Abstract We studied an Earth-directed coronal mass ejection (CME) that erupted on 2015 March 15. Our aim was to model the CME flux rope as a magnetized structure using the European Heliospheric Forecasting Information Asset (EUHFORIA). The flux rope from eruption data (FRED) output was applied to the EUHFORIA spheromak CME model. In addition to the geometrical properties of the CME flux rope, we needed to input the parameters that determine the CME internal magnetic field like the helicity, tilt angle, and toroidal flux of the CME flux rope.

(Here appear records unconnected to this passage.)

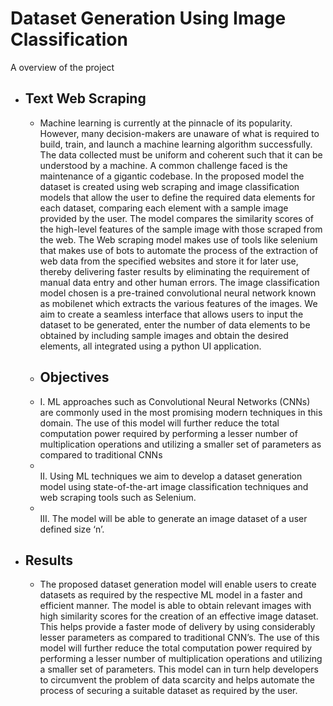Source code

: # Dataset Generation Using Image Classification
A overview of the project 
<ul>
  <li> <h2>Text Web Scraping</h2></li>
    <ul>
      <li>Machine learning is currently at the pinnacle of its popularity. However, many decision-makers are unaware of what is required to build, train, and launch a machine learning algorithm successfully. The data collected must be uniform and coherent such that it can be understood by a machine. A common challenge faced is the maintenance of a gigantic codebase. In the proposed model the dataset is created using web scraping and image classification models that allow the user to define the required data elements for each dataset, comparing each element with a sample image provided by the user. The model compares the similarity scores of the high-level features of the sample image with those scraped from the web. The Web scraping model makes use of tools like selenium that makes use of bots to automate the process of the extraction of web data from the specified websites and store it for later use, thereby delivering faster results by eliminating the requirement of manual data entry and other human errors. The image classification model chosen is a pre-trained convolutional neural network known as mobilenet which extracts the various features of the images. We aim to create a seamless interface that allows users to input the dataset to be generated, enter the number of data elements to be obtained by including sample images and obtain the desired elements, all integrated using a python UI application.</li>
      <li> <h2>Objectives</h2></li>
      <li> I. ML approaches such as Convolutional Neural Networks (CNNs) are commonly used in the most promising modern techniques in this domain. The use of this model will further reduce the total computation power required by performing a lesser number of multiplication operations and utilizing a smaller set of parameters as compared to traditional CNNs<li></li>
      II. Using ML techniques we aim to develop a dataset generation model using state-of-the-art image classification techniques and web scraping tools such as Selenium.<li></li>
      III. The model will be able to generate an image dataset of a user defined size ‘n’.</li>
    </ul>
  <li> <h2>Results</h2></li>
  <ul>
      <li>The proposed dataset generation model will enable users to create datasets as required by the respective ML model in a faster and efficient manner. The model is able to obtain relevant images with high similarity scores for the creation of an effective image dataset. This helps provide a faster mode of delivery by using considerably lesser parameters as compared to traditional CNN’s. The use of this model will further reduce the total computation power required by performing a lesser number of multiplication operations and utilizing a smaller set of parameters. This model can in turn help developers to circumvent the problem of data scarcity and helps automate the process of securing a suitable dataset as required by the user.</li>
    </ul>
</ul>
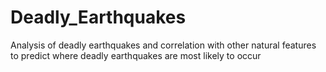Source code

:# Deadly_Earthquakes
Analysis of deadly earthquakes and correlation with other natural features to predict where deadly earthquakes are most likely to occur
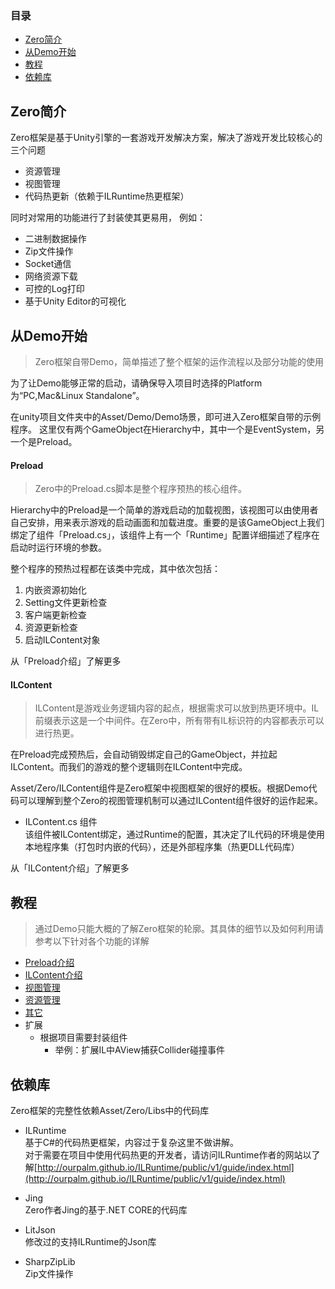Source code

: ### 目录
- [Zero简介](#Zero简介)
- [从Demo开始](#从Demo开始)
- [教程](#教程)
- [依赖库](#依赖库)


## Zero简介

Zero框架是基于Unity引擎的一套游戏开发解决方案，解决了游戏开发比较核心的三个问题
- 资源管理
- 视图管理
- 代码热更新（依赖于ILRuntime热更框架）  

同时对常用的功能进行了封装使其更易用， 例如：
- 二进制数据操作
- Zip文件操作
- Socket通信
- 网络资源下载
- 可控的Log打印
- 基于Unity Editor的可视化
 

## 从Demo开始

>Zero框架自带Demo，简单描述了整个框架的运作流程以及部分功能的使用

为了让Demo能够正常的启动，请确保导入项目时选择的Platform为“PC,Mac&Linux Standalone”。

在unity项目文件夹中的Asset/Demo/Demo场景，即可进入Zero框架自带的示例程序。
这里仅有两个GameObject在Hierarchy中，其中一个是EventSystem，另一个是Preload。

#### Preload

> Zero中的Preload.cs脚本是整个程序预热的核心组件。

Hierarchy中的Preload是一个简单的游戏启动的加载视图，该视图可以由使用者自己安排，用来表示游戏的启动画面和加载进度。重要的是该GameObject上我们绑定了组件「Preload.cs」，该组件上有一个「Runtime」配置详细描述了程序在启动时运行环境的参数。

整个程序的预热过程都在该类中完成，其中依次包括：
1. 内嵌资源初始化
2. Setting文件更新检查
3. 客户端更新检查
4. 资源更新检查
5. 启动ILContent对象

从「Preload介绍」了解更多

#### ILContent

> ILContent是游戏业务逻辑内容的起点，根据需求可以放到热更环境中。IL前缀表示这是一个中间件。在Zero中，所有带有IL标识符的内容都表示可以进行热更。

在Preload完成预热后，会自动销毁绑定自己的GameObject，并拉起ILContent。而我们的游戏的整个逻辑则在ILContent中完成。

Asset/Zero/ILContent组件是Zero框架中视图框架的很好的模板。根据Demo代码可以理解到整个Zero的视图管理机制可以通过ILContent组件很好的运作起来。

- ILContent.cs 组件  
该组件被ILContent绑定，通过Runtime的配置，其决定了IL代码的环境是使用本地程序集（打包时内嵌的代码），还是外部程序集（热更DLL代码库）

从「ILContent介绍」了解更多

## 教程

>通过Demo只能大概的了解Zero框架的轮廓。其具体的细节以及如何利用请参考以下针对各个功能的详解

- [Preload介绍]()
- [ILContent介绍]()
- [视图管理]()
- [资源管理]()
- [其它]()
- 扩展
    - 根据项目需要封装组件
        - 举例：扩展IL中AView捕获Collider碰撞事件

## 依赖库

Zero框架的完整性依赖Asset/Zero/Libs中的代码库


- ILRuntime  
基于C#的代码热更框架，内容过于复杂这里不做讲解。  
对于需要在项目中使用代码热更的开发者，请访问ILRuntime作者的网站以了解[http://ourpalm.github.io/ILRuntime/public/v1/guide/index.html](http://ourpalm.github.io/ILRuntime/public/v1/guide/index.html)


- Jing  
Zero作者Jing的基于.NET CORE的代码库


- LitJson  
修改过的支持ILRuntime的Json库


- SharpZipLib  
Zip文件操作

According to the FRED technique geometrical properties of the CME flux rope are obtained by applying a graduated cylindrical shell fitting of the CME flux rope on the coronagraph images. The poloidal field magnetic properties can be estimated from the reconnection flux in the source region utilizing the post-eruption arcade method, which uses the Heliospheric Magnetic Imager magnetogram together with the Atmospheric Imaging Assembly (AIA) 193 Å images. We set up two EUHFORIA runs with RUN-1 using the toroidal flux obtained from the FRED technique and RUN-2 using the toroidal flux that was measured from the core dimming regions identified from the AIA 211 Å images. We found that the EUHFORIA simulation outputs from RUN-1 and RUN-2 are comparable to each other. Overall using the EUHFORIA spheromak model, we successfully obtained the magnetic field rotation of the flux rope, while the arrival time near Earth and the strength of the interplanetary CME magnetic field at Earth are not as accurately modeled.